----- Records shown -----

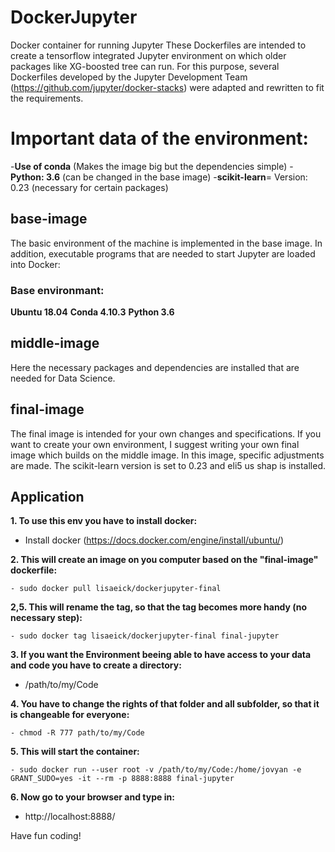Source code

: # DockerJupyter
Docker container for running Jupyter
These Dockerfiles are intended to create a tensorflow integrated Jupyter environment on which older packages like XG-boosted tree can run. For this purpose, several Dockerfiles developed by the Jupyter Development Team (https://github.com/jupyter/docker-stacks) were adapted and rewritten to fit the requirements.

# Important data of the environment:
-**Use of conda** (Makes the image big but the dependencies simple)
-**Python: 3.6** (can be changed in the base image)
-**scikit-learn**= Version: 0.23 (necessary for certain packages)

## base-image
The basic environment of the machine is implemented in the base image. In addition, executable programs that are needed to start Jupyter are loaded into Docker:
### Base environmant: 
**Ubuntu 18.04**
**Conda 4.10.3**
**Python 3.6**

## middle-image
Here the necessary packages and dependencies are installed that are needed for Data Science. 

## final-image
The final image is intended for your own changes and specifications.
If you want to create your own environment, I suggest writing your own final image which builds on the middle image. 
In this image, specific adjustments are made. The scikit-learn version is set to 0.23 and eli5 us shap is installed. 

## Application

**1. To use this env you have to install docker:**

- Install docker (https://docs.docker.com/engine/install/ubuntu/)

**2. This will create an image on you computer based on the "final-image" dockerfile:**
```
- sudo docker pull lisaeick/dockerjupyter-final
```
**2,5. This will rename the tag, so that the tag becomes more handy (no necessary step):**
```
- sudo docker tag lisaeick/dockerjupyter-final final-jupyter
```
**3. If you want the Environment beeing able to have access to your data and code you have to create a directory:**

- /path/to/my/Code

**4. You have to change the rights of that folder and all subfolder, so that it is changeable for everyone:**
```
- chmod -R 777 path/to/my/Code
```
**5. This will start the container:**
```
- sudo docker run --user root -v /path/to/my/Code:/home/jovyan -e GRANT_SUDO=yes -it --rm -p 8888:8888 final-jupyter
```
**6. Now go to your browser and type in:**

- http://localhost:8888/

Have fun coding!
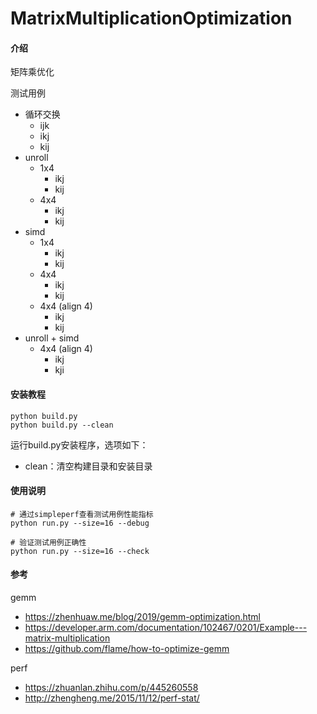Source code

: # MatrixMultiplicationOptimization

#### 介绍
矩阵乘优化



测试用例

* 循环交换
  * ijk
  * ikj
  * kij
* unroll
  * 1x4
    * ikj
    * kij
  * 4x4
    * ikj
    * kij
* simd
  * 1x4
    * ikj
    * kij
  * 4x4
    * ikj
    * kij
  * 4x4 (align 4)
    * ikj
    * kij
* unroll + simd
  * 4x4 (align 4)
    * ikj
    * kji




#### 安装教程

```shell
python build.py
python build.py --clean
```

运行build.py安装程序，选项如下：

* clean：清空构建目录和安装目录



#### 使用说明

```shell
# 通过simpleperf查看测试用例性能指标
python run.py --size=16 --debug

# 验证测试用例正确性
python run.py --size=16 --check
```





#### 参考

gemm

* https://zhenhuaw.me/blog/2019/gemm-optimization.html
* https://developer.arm.com/documentation/102467/0201/Example---matrix-multiplication
* https://github.com/flame/how-to-optimize-gemm



perf

* https://zhuanlan.zhihu.com/p/445260558
* http://zhengheng.me/2015/11/12/perf-stat/

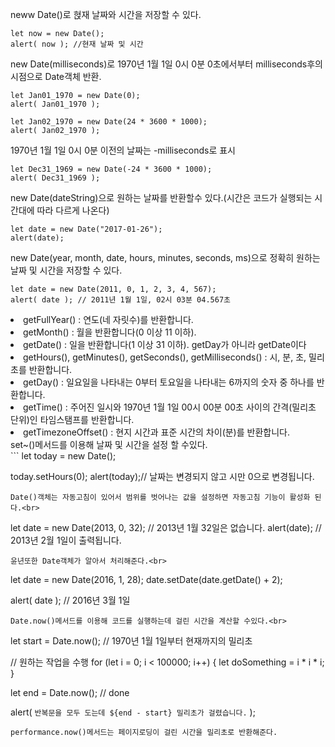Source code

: neww Date()로 혅재 날짜와 시간을 저장할 수 있다.<br>
```
let now = new Date();
alert( now ); //현재 날짜 및 시간
```
new Date(milliseconds)로 1970년 1월 1일 0시 0분 0초에서부터 milliseconds후의 시점으로 Date객체 반환.<br>
```
let Jan01_1970 = new Date(0);
alert( Jan01_1970 );

let Jan02_1970 = new Date(24 * 3600 * 1000);
alert( Jan02_1970 );
```
1970년 1월 1일 0시 0분 이전의 날짜는 -milliseconds로 표시<br>
```
let Dec31_1969 = new Date(-24 * 3600 * 1000);
alert( Dec31_1969 );
```
new Date(dateString)으로 원하는 날짜를 반환할수 있다.(시간은 코드가 실행되는 시간대에 따라 다르게 나온다)<br>
```
let date = new Date("2017-01-26");
alert(date);
```
new Date(year, month, date, hours, minutes, seconds, ms)으로 정확히 원하는 날짜 및 시간을 저장할 수 있다.<br>
```
let date = new Date(2011, 0, 1, 2, 3, 4, 567);
alert( date ); // 2011년 1월 1일, 02시 03분 04.567초
```
<li>getFullYear() : 연도(네 자릿수)를 반환합니다.</li>
<li>getMonth() : 월을 반환합니다(0 이상 11 이하).</li>
<li>getDate() : 일을 반환합니다(1 이상 31 이하). getDay가 아니라 getDate이다</li>
<li>getHours(), getMinutes(), getSeconds(), getMilliseconds() : 시, 분, 초, 밀리초를 반환합니다.</li>
<li>getDay() : 일요일을 나타내는 0부터 토요일을 나타내는 6까지의 숫자 중 하나를 반환합니다. </li>
<li>getTime() : 주어진 일시와 1970년 1월 1일 00시 00분 00초 사이의 간격(밀리초 단위)인 타임스탬프를 반환합니다.</li>
<li>getTimezoneOffset() : 현지 시간과 표준 시간의 차이(분)를 반환합니다.</li>
set~()메서드를 이용해 날짜 및 시간을 설정 할 수있다.<br>
```
let today = new Date();

today.setHours(0);
alert(today);// 날짜는 변경되지 않고 시만 0으로 변경됩니다.
```
Date()객체는 자동고침이 있어서 범위를 벗어나는 값을 설정하면 자동고침 기능이 활성화 된다.<br>
```
let date = new Date(2013, 0, 32); // 2013년 1월 32일은 없습니다.
alert(date); // 2013년 2월 1일이 출력됩니다.
```
윤년또한 Date객체가 알아서 처리해준다.<br>
```
let date = new Date(2016, 1, 28);
date.setDate(date.getDate() + 2);

alert( date ); // 2016년 3월 1일
```
Date.now()메서드를 이용해 코드를 실행하는데 걸린 시간을 계산할 수있다.<br>
```
let start = Date.now(); // 1970년 1월 1일부터 현재까지의 밀리초

// 원하는 작업을 수행
for (let i = 0; i < 100000; i++) {
  let doSomething = i * i * i;
}

let end = Date.now(); // done

alert( `반복문을 모두 도는데 ${end - start} 밀리초가 걸렸습니다.` );
```
performance.now()메서드는 페이지로딩이 걸린 시간을 밀리초로 반환해준다.
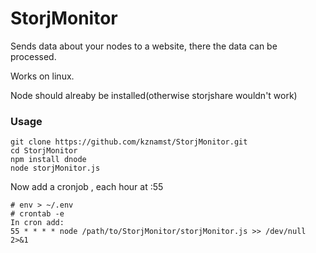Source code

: # StorjMonitor
Sends data about your nodes to a website, there the data can be processed.

Works on linux.

Node should alreaby be installed(otherwise storjshare wouldn't work) 
### Usage

```
git clone https://github.com/kznamst/StorjMonitor.git
cd StorjMonitor
npm install dnode
node storjMonitor.js
```
Now add a cronjob , each hour at :55
```
# env > ~/.env
# crontab -e
In cron add: 
55 * * * * node /path/to/StorjMonitor/storjMonitor.js >> /dev/null 2>&1
```

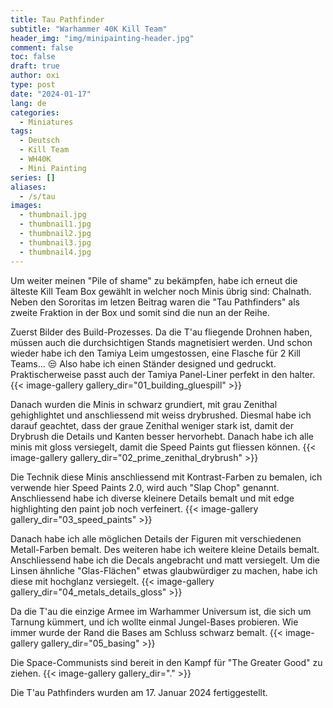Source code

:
 ```yaml
---
title: Tau Pathfinder
subtitle: "Warhammer 40K Kill Team"
header_img: "img/minipainting-header.jpg"
comment: false
toc: false
draft: true
author: oxi
type: post
date: "2024-01-17"
lang: de
categories:
  - Miniatures
tags:
  - Deutsch
  - Kill Team
  - WH40K
  - Mini Painting
series: []
aliases:
  - /s/tau
images:
  - thumbnail.jpg
  - thumbnail1.jpg
  - thumbnail2.jpg
  - thumbnail3.jpg
  - thumbnail4.jpg
---
```

Um weiter meinen "Pile of shame" zu bekämpfen, habe ich erneut die älteste Kill Team Box gewählt in welcher noch Minis übrig sind: Chalnath. Neben den Sororitas im letzen Beitrag waren die "Tau Pathfinders" als zweite Fraktion in der Box und somit sind die nun an der Reihe.

Zuerst Bilder des Build-Prozesses. Da die T'au fliegende Drohnen haben, müssen auch die durchsichtigen Stands magnetisiert werden.
Und schon wieder habe ich den Tamiya Leim umgestossen, eine Flasche für 2 Kill Teams... 😒 Also habe ich einen Ständer designed und gedruckt. Praktischerweise passt auch der Tamiya Panel-Liner perfekt in den halter.
{{< image-gallery gallery_dir="01_building_gluespill" >}}

Danach wurden die Minis in schwarz grundiert, mit grau Zenithal gehighlightet und anschliessend mit weiss drybrushed. Diesmal habe ich darauf geachtet, dass der graue Zenithal weniger stark ist, damit der Drybrush die Details und Kanten besser hervorhebt. Danach habe ich alle minis mit gloss versiegelt, damit die Speed Paints gut fliessen können.
{{< image-gallery gallery_dir="02_prime_zenithal_drybrush" >}}

Die Technik diese Minis anschliessend mit Kontrast-Farben zu bemalen, ich verwende hier Speed Paints 2.0, wird auch "Slap Chop" genannt. Anschliessend habe ich diverse kleinere Details bemalt und mit edge highlighting den paint job noch verfeinert.
{{< image-gallery gallery_dir="03_speed_paints" >}}

Danach habe ich alle möglichen Details der Figuren mit verschiedenen Metall-Farben bemalt. Des weiteren habe ich weitere kleine Details bemalt. Anschliessend habe ich die Decals angebracht und matt versiegelt. Um die Linsen ähnliche "Glas-Flächen" etwas glaubwürdiger zu machen, habe ich diese mit hochglanz versiegelt.
{{< image-gallery gallery_dir="04_metals_details_gloss" >}}

Da die T'au die einzige Armee im Warhammer Universum ist, die sich um Tarnung kümmert, und ich wollte einmal Jungel-Bases probieren. Wie immer wurde der Rand die Bases am Schluss schwarz bemalt.
{{< image-gallery gallery_dir="05_basing" >}}

Die Space-Communists sind bereit in den Kampf für "The Greater Good" zu ziehen.
{{< image-gallery gallery_dir="." >}}

Die T'au Pathfinders wurden am 17. Januar 2024 fertiggestellt.
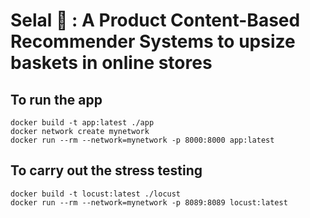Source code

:# Selal 🧺 : A Product Content-Based Recommender Systems to upsize baskets in online stores

## To run the app

```shell-session
docker build -t app:latest ./app
docker network create mynetwork
docker run --rm --network=mynetwork -p 8000:8000 app:latest
```

## To carry out the stress testing

```shell-session
docker build -t locust:latest ./locust
docker run --rm --network=mynetwork -p 8089:8089 locust:latest
```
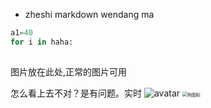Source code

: - zheshi markdown wendang ma 

```python
a1=40
for i in haha:
    
```

图片放在此处,正常的图片可用

怎么看上去不对？是有问题。实时
![avatar](/home/chenke/Pictures/cl.jpg)
<img src="/home/chenke/Pictures/狗图标.jpeg" alt="狗图标" style="zoom:50%;" />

-----

[Work to be completed] The lines needed run from the first line of the records through the line containing "-**Use of conda**", both included. Restate them word for word, without pictures.

[Task result]
Source code

: # DockerJupyter
Docker container for running Jupyter
These Dockerfiles are intended to create a tensorflow integrated Jupyter environment on which older packages like XG-boosted tree can run. For this purpose, several Dockerfiles developed by the Jupyter Development Team (https://github.com/jupyter/docker-stacks) were adapted and rewritten to fit the requirements.

# Important data of the environment:
-**Use of conda** (Makes the image big but the dependencies simple)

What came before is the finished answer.